** Opening Records for the exercise block **

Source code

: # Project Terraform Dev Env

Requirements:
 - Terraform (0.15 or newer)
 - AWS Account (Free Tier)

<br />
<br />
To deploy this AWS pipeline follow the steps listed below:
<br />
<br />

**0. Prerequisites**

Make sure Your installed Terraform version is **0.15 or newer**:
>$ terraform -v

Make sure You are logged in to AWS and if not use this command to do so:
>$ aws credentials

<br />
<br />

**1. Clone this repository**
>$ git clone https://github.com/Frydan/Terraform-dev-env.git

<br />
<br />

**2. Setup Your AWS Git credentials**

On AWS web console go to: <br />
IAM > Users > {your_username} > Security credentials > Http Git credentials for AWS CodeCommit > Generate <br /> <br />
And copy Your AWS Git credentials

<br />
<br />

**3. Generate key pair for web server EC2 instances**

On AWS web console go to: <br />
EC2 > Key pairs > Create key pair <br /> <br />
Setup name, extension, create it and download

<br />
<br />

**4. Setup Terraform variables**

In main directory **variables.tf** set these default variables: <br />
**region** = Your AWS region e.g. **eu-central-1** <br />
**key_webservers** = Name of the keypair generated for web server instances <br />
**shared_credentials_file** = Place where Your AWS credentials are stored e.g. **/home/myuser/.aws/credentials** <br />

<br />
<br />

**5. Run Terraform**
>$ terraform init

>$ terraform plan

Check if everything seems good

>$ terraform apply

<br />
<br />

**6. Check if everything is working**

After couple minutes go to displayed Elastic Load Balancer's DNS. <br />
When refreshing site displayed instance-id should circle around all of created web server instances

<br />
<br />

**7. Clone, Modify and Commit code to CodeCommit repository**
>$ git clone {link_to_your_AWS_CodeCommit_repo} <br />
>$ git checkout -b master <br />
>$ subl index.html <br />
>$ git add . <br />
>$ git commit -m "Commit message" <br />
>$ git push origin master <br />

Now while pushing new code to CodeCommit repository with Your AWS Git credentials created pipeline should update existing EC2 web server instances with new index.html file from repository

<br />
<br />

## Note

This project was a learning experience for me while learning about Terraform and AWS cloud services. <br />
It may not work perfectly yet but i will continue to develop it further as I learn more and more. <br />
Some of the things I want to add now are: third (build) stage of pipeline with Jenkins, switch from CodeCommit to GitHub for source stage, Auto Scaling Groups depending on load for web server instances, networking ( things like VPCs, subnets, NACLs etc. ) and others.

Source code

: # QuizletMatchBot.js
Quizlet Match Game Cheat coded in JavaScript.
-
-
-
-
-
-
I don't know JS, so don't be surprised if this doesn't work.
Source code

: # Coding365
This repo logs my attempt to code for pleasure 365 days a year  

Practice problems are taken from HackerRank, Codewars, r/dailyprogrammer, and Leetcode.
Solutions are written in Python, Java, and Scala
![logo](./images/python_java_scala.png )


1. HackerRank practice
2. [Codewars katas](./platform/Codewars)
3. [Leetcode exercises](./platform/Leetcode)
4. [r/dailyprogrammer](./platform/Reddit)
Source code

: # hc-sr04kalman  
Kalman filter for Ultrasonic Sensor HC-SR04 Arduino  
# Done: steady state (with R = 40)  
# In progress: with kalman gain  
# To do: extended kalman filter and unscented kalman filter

** Closing Records for the exercise block **

**Work item**
All entries above should be duplicated exactly, none omitted.

**Answer to this task**
Source code

: # Project Terraform Dev Env

Requirements:
 - Terraform (0.15 or newer)
 - AWS Account (Free Tier)

<br />
<br />
To deploy this AWS pipeline follow the steps listed below:
<br />
<br />

**0. Prerequisites**

Make sure Your installed Terraform version is **0.15 or newer**:
>$ terraform -v

Make sure You are logged in to AWS and if not use this command to do so:
>$ aws credentials

<br />
<br />

**1. Clone this repository**
>$ git clone https://github.com/Frydan/Terraform-dev-env.git

<br />
<br />

**2. Setup Your AWS Git credentials**

On AWS web console go to: <br />
IAM > Users > {your_username} > Security credentials > Http Git credentials for AWS CodeCommit > Generate <br /> <br />
And copy Your AWS Git credentials

<br />
<br />

**3. Generate key pair for web server EC2 instances**

On AWS web console go to: <br />
EC2 > Key pairs > Create key pair <br /> <br />
Setup name, extension, create it and download

<br />
<br />

**4. Setup Terraform variables**

In main directory **variables.tf** set these default variables: <br />
**region** = Your AWS region e.g. **eu-central-1** <br />
**key_webservers** = Name of the keypair generated for web server instances <br />
**shared_credentials_file** = Place where Your AWS credentials are stored e.g. **/home/myuser/.aws/credentials** <br />

<br />
<br />

**5. Run Terraform**
>$ terraform init

>$ terraform plan

Check if everything seems good

>$ terraform apply

<br />
<br />

**6. Check if everything is working**

After couple minutes go to displayed Elastic Load Balancer's DNS. <br />
When refreshing site displayed instance-id should circle around all of created web server instances

<br />
<br />

**7. Clone, Modify and Commit code to CodeCommit repository**
>$ git clone {link_to_your_AWS_CodeCommit_repo} <br />
>$ git checkout -b master <br />
>$ subl index.html <br />
>$ git add . <br />
>$ git commit -m "Commit message" <br />
>$ git push origin master <br />

Now while pushing new code to CodeCommit repository with Your AWS Git credentials created pipeline should update existing EC2 web server instances with new index.html file from repository

<br />
<br />

## Note

This project was a learning experience for me while learning about Terraform and AWS cloud services. <br />
It may not work perfectly yet but i will continue to develop it further as I learn more and more. <br />
Some of the things I want to add now are: third (build) stage of pipeline with Jenkins, switch from CodeCommit to GitHub for source stage, Auto Scaling Groups depending on load for web server instances, networking ( things like VPCs, subnets, NACLs etc. ) and others.

Source code

: # QuizletMatchBot.js
Quizlet Match Game Cheat coded in JavaScript.
-
-
-
-
-
-
I don't know JS, so don't be surprised if this doesn't work.
Source code

: # Coding365
This repo logs my attempt to code for pleasure 365 days a year  

Practice problems are taken from HackerRank, Codewars, r/dailyprogrammer, and Leetcode.
Solutions are written in Python, Java, and Scala
![logo](./images/python_java_scala.png )


1. HackerRank practice
2. [Codewars katas](./platform/Codewars)
3. [Leetcode exercises](./platform/Leetcode)
4. [r/dailyprogrammer](./platform/Reddit)
Source code

: # hc-sr04kalman  
Kalman filter for Ultrasonic Sensor HC-SR04 Arduino  
# Done: steady state (with R = 40)  
# In progress: with kalman gain  
# To do: extended kalman filter and unscented kalman filter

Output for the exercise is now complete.